WHAT YOU ARE ASKED TO DO ::
What is needed is an exact copy of the line with "siSwati has official" and all lines that follow it in the entries below, the last line included.

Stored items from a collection
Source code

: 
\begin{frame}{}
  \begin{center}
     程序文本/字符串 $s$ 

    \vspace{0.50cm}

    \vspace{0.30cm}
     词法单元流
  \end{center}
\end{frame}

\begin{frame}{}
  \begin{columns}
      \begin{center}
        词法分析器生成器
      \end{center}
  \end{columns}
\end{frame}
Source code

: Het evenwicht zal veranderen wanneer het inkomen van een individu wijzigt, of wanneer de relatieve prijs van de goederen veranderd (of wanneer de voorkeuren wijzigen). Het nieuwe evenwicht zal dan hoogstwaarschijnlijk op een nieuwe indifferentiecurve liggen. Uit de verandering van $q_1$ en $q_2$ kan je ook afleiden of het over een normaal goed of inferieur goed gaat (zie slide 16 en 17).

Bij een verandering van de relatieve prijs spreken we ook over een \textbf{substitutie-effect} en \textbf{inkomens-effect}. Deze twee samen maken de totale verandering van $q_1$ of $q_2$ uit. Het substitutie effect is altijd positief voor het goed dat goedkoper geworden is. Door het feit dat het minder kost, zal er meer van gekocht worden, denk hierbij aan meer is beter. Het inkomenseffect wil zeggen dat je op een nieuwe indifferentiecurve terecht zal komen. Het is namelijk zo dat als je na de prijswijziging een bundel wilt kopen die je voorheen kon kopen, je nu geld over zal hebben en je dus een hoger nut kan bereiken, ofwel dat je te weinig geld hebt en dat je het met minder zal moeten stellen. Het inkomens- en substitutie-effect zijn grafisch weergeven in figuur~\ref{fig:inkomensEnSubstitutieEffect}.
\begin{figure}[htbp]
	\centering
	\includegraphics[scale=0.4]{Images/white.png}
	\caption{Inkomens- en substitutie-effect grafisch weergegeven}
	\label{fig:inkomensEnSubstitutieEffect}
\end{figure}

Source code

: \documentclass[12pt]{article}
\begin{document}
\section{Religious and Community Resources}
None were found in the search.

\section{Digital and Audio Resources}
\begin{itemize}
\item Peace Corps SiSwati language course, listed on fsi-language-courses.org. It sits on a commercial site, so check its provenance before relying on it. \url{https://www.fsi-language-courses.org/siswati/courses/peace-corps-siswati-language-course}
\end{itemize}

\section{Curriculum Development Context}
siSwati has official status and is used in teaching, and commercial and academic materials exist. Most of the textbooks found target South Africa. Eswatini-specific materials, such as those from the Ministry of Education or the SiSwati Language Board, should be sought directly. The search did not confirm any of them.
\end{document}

COMPLETED EXERCISE ::
siSwati has official status and is used in teaching, and commercial and academic materials exist. Most of the textbooks found target South Africa. Eswatini-specific materials, such as those from the Ministry of Education or the SiSwati Language Board, should be sought directly. The search did not confirm any of them.
\end{document}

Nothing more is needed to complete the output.